Nous avons là deux exemples de pensées-racines, l’un dans la crainte de perdre l’amour d’un animal (et là il faut aller chercher d’où est issue cette crainte, je ne le peux pas dans la mesure où elle ne se joue pas du tout en moi), l’autre dans le bénéfice secondaire lié à une situation opposée au souhait.
Dans les deux cas, la loi d’attraction fait que nous nous retrouvons dans des situations qui obéissent autant à nos souhaits (nous retrouver face à l’épreuve) qu’à nos craintes (ne pas la réussir).

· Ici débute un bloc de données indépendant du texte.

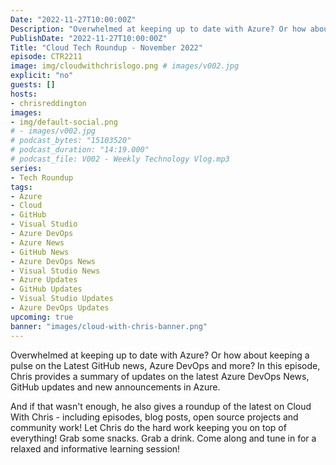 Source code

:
 ```yaml
---
Date: "2022-11-27T10:00:00Z"
Description: "Overwhelmed at keeping up to date with Azure? Or how about keeping a pulse on the Latest GitHub news, Azure DevOps and more? In this episode, Chris provides a summary of updates on the latest Azure DevOps News, GitHub updates and new announcements in Azure. And if that wasn't enough, he also gives a roundup of the latest on Cloud With Chris - including episodes, blog posts, open source projects and community work! Let Chris do the hard work keeping you on top of everything! Grab some snacks. Grab a drink. Come along and tune in for a relaxed and informative learning session!"
PublishDate: "2022-11-27T10:00:00Z"
Title: "Cloud Tech Roundup - November 2022"
episode: CTR2211
image: img/cloudwithchrislogo.png # images/v002.jpg
explicit: "no"
guests: []
hosts:
- chrisreddington
images:
- img/default-social.png
# - images/v002.jpg
# podcast_bytes: "15103520"
# podcast_duration: "14:19.000"
# podcast_file: V002 - Weekly Technology Vlog.mp3
series:
- Tech Roundup
tags:
- Azure
- Cloud
- GitHub
- Visual Studio
- Azure DevOps
- Azure News
- GitHub News
- Azure DevOps News
- Visual Studio News
- Azure Updates
- GitHub Updates
- Visual Studio Updates
- Azure DevOps Updates
upcoming: true
banner: "images/cloud-with-chris-banner.png"
---
```

Overwhelmed at keeping up to date with Azure? Or how about keeping a pulse on the Latest GitHub news, Azure DevOps and more? In this episode, Chris provides a summary of updates on the latest Azure DevOps News, GitHub updates and new announcements in Azure.

And if that wasn't enough, he also gives a roundup of the latest on Cloud With Chris - including episodes, blog posts, open source projects and community work! Let Chris do the hard work keeping you on top of everything! Grab some snacks. Grab a drink. Come along and tune in for a relaxed and informative learning session!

J’ai partagé cette anecdote sur le chat, on m’a proposé de la partager sur le forum, mais je pensais que quelque chose manquait, quelque chose ne sonnait pas totalement juste, ou tout au moins n’était pas totalement explicite.

C’est hier soir, avec une confirmation dans un rêve de cette nuit, que j’ai eu le complément d’explication qui manquait.
Je parlais d’un souhait que j’ai, et du doute qui y est lié. Je me rendais compte que j’avais beau tenter d’occulter tout ce qui pourrait ne pas aller dans le sens de mon souhait, je doutais quand même foncièrement. Et j’ai entendu cette phrase « il n’est pire aveugle que celui qui refuse de voir ». Certes, ça m'a mise en colère, mais j’ai donc pris la décision d’aller creuser ces doutes et d’un coup, grâce à la personne avec laquelle je discutais ( :kiss: ) j’ai entendu « souhaiter c’est douter ».
Pour l’histoire, sans donner de détails, j’ai eu une info sur mon avenir il y a un an. Nulle émotion n’y était attachée, c’était juste un constat : ceci va arriver. Je n’en doutais pas. Et puis les émotions s’en sont mêlées, petit à petit, et je me suis mise à souhaiter que cette chose arrive et mettre tout en œuvre, via la loi d’attraction, pour qu’elle arrive.
Ce que je n’avais pas compris, c’est que dès lors que j’ai émis le souhait, c’est d’ores et déjà que je doutais. En réalité, non seulement j’ai souhaité que ça arrive, mais j’ai voulu aussi raccourcir le délai de la réalisation. Et j’ai commencé la visualisation des choses qui devaient arriver etc. Souhaiter c’est douter. J’avais déjà eu cette info lors de l’anecdote avec les animaux mais là d’un coup elle a pris tout son sens.
J’avais une info sur mon avenir, je n’en doutais pas parce que je n’avais aucune raison d’en douter, c’était un savoir. Et puis les émotions sont venues se greffer là-dessus, un désir de contrôle du « quand et comment » ça devait se passer, et là j’ai commencé à douter, d’abord du "quand et comment", puis de la réalisation de la chose elle-même.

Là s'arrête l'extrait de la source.